なお、ダンプの中には、現場内などの限定されたエリアでのみ使用されるオフロードダンプやクローラーダンプも存在します。ダンプの種類について理解を深めたい場合は、以下の記事をご覧ください。

ダンプの種類とは?用途・構造・サイズ・走行環境で解説

トラックとダンプの違い⑤必要な免許や車両区分

トラックとダンプでは、必要な免許や車両区分も異なります。安全性やコンプライアンスへの配慮を行うためにも、法令に合った車両運用が欠かせません。

本章では、必要な免許や車両区分の観点からトラックとダンプの違いを解説します。

免許区分 条件 主な対象車両
普通免許 車両総重量:3.5t未満
最大積載量:2t未満
乗車定員:11人未満
小型トラック
準中型免許 車両総重量:3.5t以上、7.5t未満
最大積載量:2t以上、4.5t未満
乗車定員:11人未満
小型トラック〜中型トラック
中型免許 車両総重量:7.5t以上、11t未満
最大積載量:4.5t以上、6.5t未満
乗車定員:11人以上、30人未満
中型トラック
大型免許 車両総重量:11t以上
最大積載量:6.5t以上
乗車定員:30人以上
中型トラック〜大型トラック

免許の種類によって運転できるトラックの種類が異なるため、導入・使用予定の車両に応じて、あらかじめ取得しておくことが大切です。

なお、免許制度は法改正などにより条件が変更されることもあるため、最新の情報は運転免許センターや警察庁の公式サイトなどで確認することをおすすめします。

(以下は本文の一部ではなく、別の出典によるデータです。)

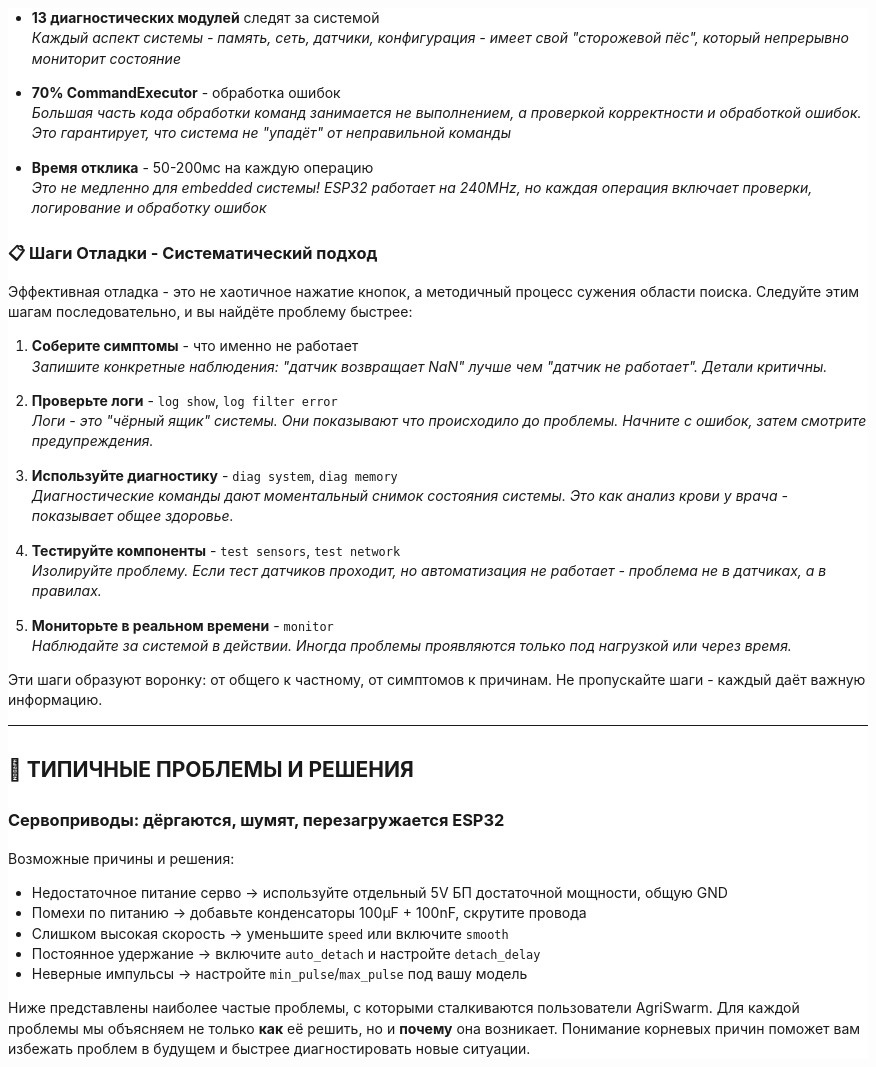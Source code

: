 - **13 диагностических модулей** следят за системой  
  *Каждый аспект системы - память, сеть, датчики, конфигурация - имеет свой "сторожевой пёс", который непрерывно мониторит состояние*

- **70% CommandExecutor** - обработка ошибок  
  *Большая часть кода обработки команд занимается не выполнением, а проверкой корректности и обработкой ошибок. Это гарантирует, что система не "упадёт" от неправильной команды*

- **Время отклика** - 50-200мс на каждую операцию  
  *Это не медленно для embedded системы! ESP32 работает на 240MHz, но каждая операция включает проверки, логирование и обработку ошибок*

### **📋 Шаги Отладки - Систематический подход**

Эффективная отладка - это не хаотичное нажатие кнопок, а методичный процесс сужения области поиска. Следуйте этим шагам последовательно, и вы найдёте проблему быстрее:

1. **Соберите симптомы** - что именно не работает  
   *Запишите конкретные наблюдения: "датчик возвращает NaN" лучше чем "датчик не работает". Детали критичны.*

2. **Проверьте логи** - `log show`, `log filter error`  
   *Логи - это "чёрный ящик" системы. Они показывают что происходило до проблемы. Начните с ошибок, затем смотрите предупреждения.*

3. **Используйте диагностику** - `diag system`, `diag memory`  
   *Диагностические команды дают моментальный снимок состояния системы. Это как анализ крови у врача - показывает общее здоровье.*

4. **Тестируйте компоненты** - `test sensors`, `test network`  
   *Изолируйте проблему. Если тест датчиков проходит, но автоматизация не работает - проблема не в датчиках, а в правилах.*

5. **Мониторьте в реальном времени** - `monitor`  
   *Наблюдайте за системой в действии. Иногда проблемы проявляются только под нагрузкой или через время.*

Эти шаги образуют воронку: от общего к частному, от симптомов к причинам. Не пропускайте шаги - каждый даёт важную информацию.

---

## 🚨 **ТИПИЧНЫЕ ПРОБЛЕМЫ И РЕШЕНИЯ**

### Сервоприводы: дёргаются, шумят, перезагружается ESP32

Возможные причины и решения:
- Недостаточное питание серво → используйте отдельный 5V БП достаточной мощности, общую GND
- Помехи по питанию → добавьте конденсаторы 100µF + 100nF, скрутите провода
- Слишком высокая скорость → уменьшите `speed` или включите `smooth`
- Постоянное удержание → включите `auto_detach` и настройте `detach_delay`
- Неверные импульсы → настройте `min_pulse`/`max_pulse` под вашу модель

Ниже представлены наиболее частые проблемы, с которыми сталкиваются пользователи AgriSwarm. Для каждой проблемы мы объясняем не только **как** её решить, но и **почему** она возникает. Понимание корневых причин поможет вам избежать проблем в будущем и быстрее диагностировать новые ситуации.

参考:公益社団法人全日本トラック協会「5.車種区分」

ダンプの免許区分

トラックと同様に、ダンプも車両総重量や最大積載量、乗車定員に応じて普通〜大型免許の取得が求められるのが基本です。

なお、ダンプの中でもオフロードダンプやクローラーダンプについては公道を走行できないため、上記の運転免許の取得は不要です。その代わりに、現場で作業を行う際は「車両系建設機械運転者」の資格取得が求められます。

以下の記事では、オフロードダンプや「車両系建設機械運転者」の資格について詳しく解説しています。導入を検討している場合は併せてご覧ください。

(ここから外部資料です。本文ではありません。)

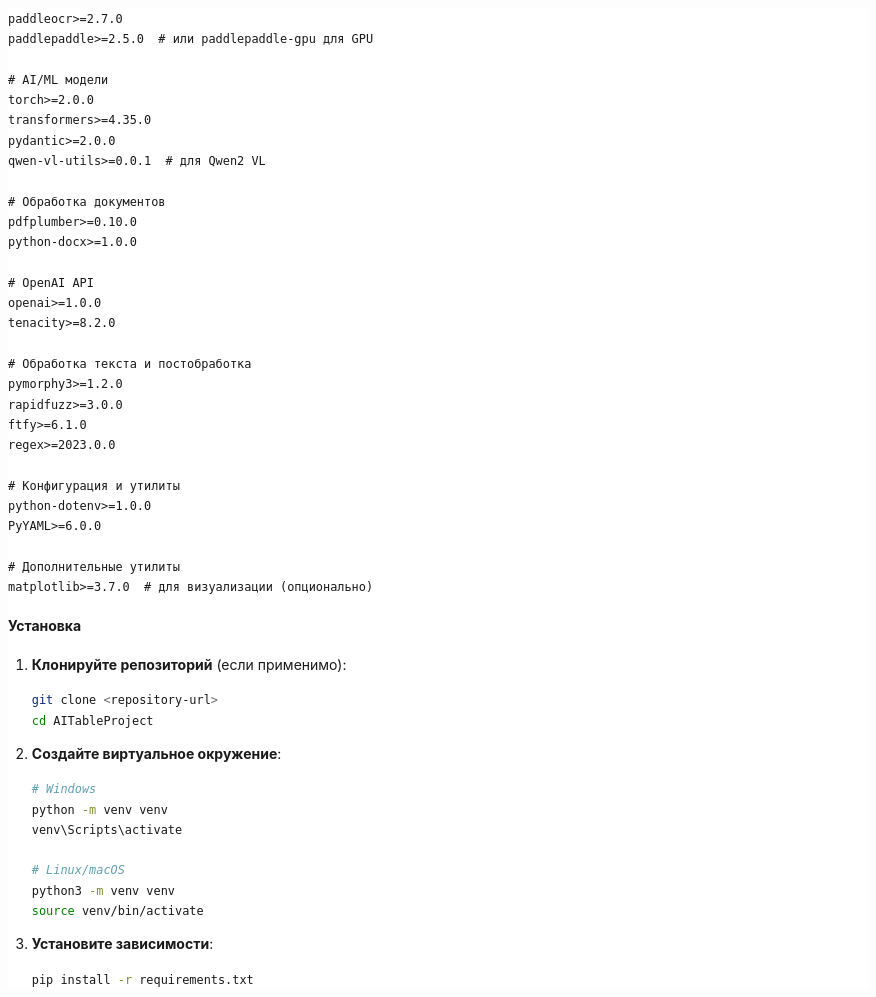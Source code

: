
 ```txt
paddleocr>=2.7.0
paddlepaddle>=2.5.0  # или paddlepaddle-gpu для GPU

# AI/ML модели
torch>=2.0.0
transformers>=4.35.0
pydantic>=2.0.0
qwen-vl-utils>=0.0.1  # для Qwen2 VL

# Обработка документов
pdfplumber>=0.10.0
python-docx>=1.0.0

# OpenAI API
openai>=1.0.0
tenacity>=8.2.0

# Обработка текста и постобработка
pymorphy3>=1.2.0
rapidfuzz>=3.0.0
ftfy>=6.1.0
regex>=2023.0.0

# Конфигурация и утилиты
python-dotenv>=1.0.0
PyYAML>=6.0.0

# Дополнительные утилиты
matplotlib>=3.7.0  # для визуализации (опционально)
```

#### Установка

1. **Клонируйте репозиторий** (если применимо):
   ```bash
   git clone <repository-url>
   cd AITableProject
   ```

2. **Создайте виртуальное окружение**:
   ```bash
   # Windows
   python -m venv venv
   venv\Scripts\activate
   
   # Linux/macOS
   python3 -m venv venv
   source venv/bin/activate
   ```

3. **Установите зависимости**:
   ```bash
   pip install -r requirements.txt
   ```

オフロードダンプとは?特徴や大きさ、運転に必要な免許を解説
建設機械・重機の免許・資格一覧!費用や日数、受験資格

ダンプカー表示番号の取得義務

公道を走る大型の普通ダンプトラック(最大積載量5t超または車両総重量8t超)には、通常のナンバープレートとは別に「ダンプカー表示番号(通称:ダンプナンバー)」の表示が義務付けられています。

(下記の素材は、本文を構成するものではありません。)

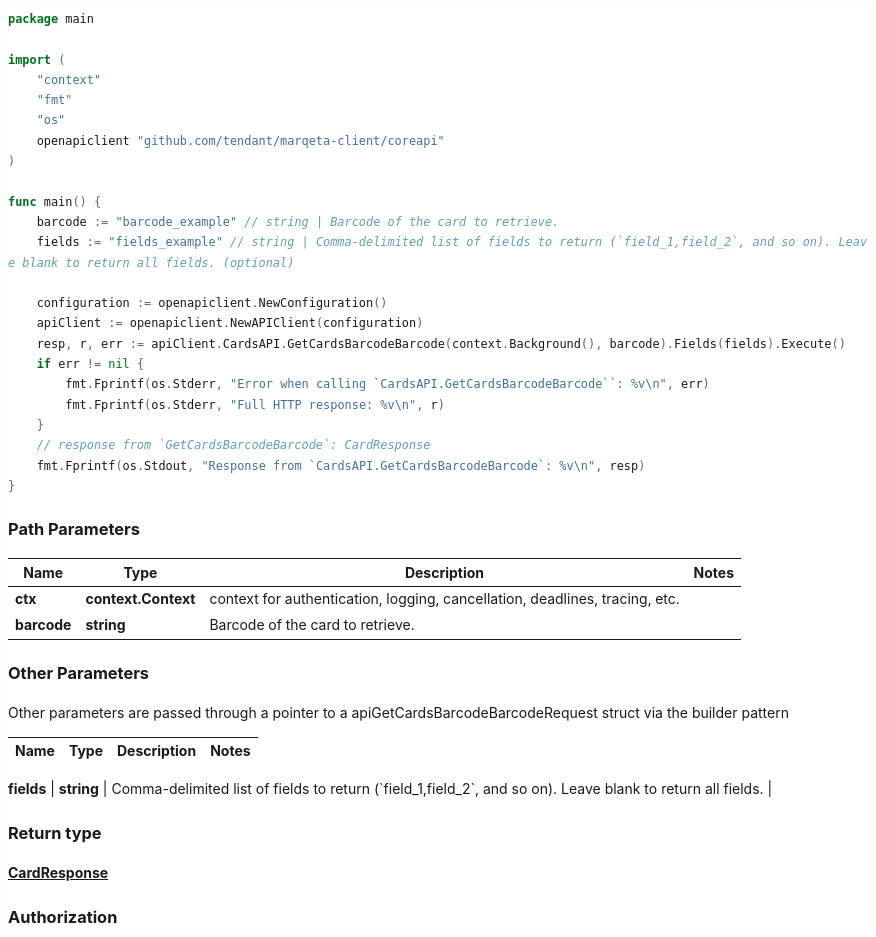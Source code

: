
 ```go
package main

import (
    "context"
    "fmt"
    "os"
    openapiclient "github.com/tendant/marqeta-client/coreapi"
)

func main() {
    barcode := "barcode_example" // string | Barcode of the card to retrieve.
    fields := "fields_example" // string | Comma-delimited list of fields to return (`field_1,field_2`, and so on). Leave blank to return all fields. (optional)

    configuration := openapiclient.NewConfiguration()
    apiClient := openapiclient.NewAPIClient(configuration)
    resp, r, err := apiClient.CardsAPI.GetCardsBarcodeBarcode(context.Background(), barcode).Fields(fields).Execute()
    if err != nil {
        fmt.Fprintf(os.Stderr, "Error when calling `CardsAPI.GetCardsBarcodeBarcode``: %v\n", err)
        fmt.Fprintf(os.Stderr, "Full HTTP response: %v\n", r)
    }
    // response from `GetCardsBarcodeBarcode`: CardResponse
    fmt.Fprintf(os.Stdout, "Response from `CardsAPI.GetCardsBarcodeBarcode`: %v\n", resp)
}
```

### Path Parameters


Name | Type | Description  | Notes
------------- | ------------- | ------------- | -------------
**ctx** | **context.Context** | context for authentication, logging, cancellation, deadlines, tracing, etc.
**barcode** | **string** | Barcode of the card to retrieve. | 

### Other Parameters

Other parameters are passed through a pointer to a apiGetCardsBarcodeBarcodeRequest struct via the builder pattern


Name | Type | Description  | Notes
------------- | ------------- | ------------- | -------------

 **fields** | **string** | Comma-delimited list of fields to return (&#x60;field_1,field_2&#x60;, and so on). Leave blank to return all fields. | 

### Return type

[**CardResponse**](CardResponse.md)

### Authorization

このダンプカー表示番号はナンバープレートとは異なるものであり、公道を走行するためには、ナンバープレートと併せて両方を正しく取得して、車両に表示する必要があります。

なお、トラックについては、ダンプカー表示番号の制度は適用されません。

参考:国土交通省「大型ダンプ車両の届出について(ダンプ表示番号の指定)」

トラックとダンプの違い⑥価格・維持費

トラック・ダンプの購入費用

トラックとダンプでは、価格・維持費の面でも以下のように違いがあります。

車両本体価格(新品)

トラックは小型モデルであればおおよそ200万〜500万円程度と、比較的幅広い選択肢があります。これに対してダンプは、トラックと比べて油圧機構などの装備が加わる分、相場が高くなる傾向があります。小型モデルでも500万円を超えるケースもあり、中型・大型では1,000万円以上になることも珍しくありません。

維持費の違い

維持費の面でも違いが出ます。トラックは整備費や燃費の面でコストを抑えやすいです。

これに対し、ダンプは悪路や過酷な現場での使用が多いため、部品の消耗が早く、修理・交換費用が高くなりがちです。

トラックとダンプどちらを選ぶべき?判断のポイントを解説

「トラックとダンプ、どちらを選ぶべきか」という疑問の答えは、使用する目的やシーンによって大きく異なります。最適な車両を選ぶには、いくつかの判断基準を押さえておくことが大切です。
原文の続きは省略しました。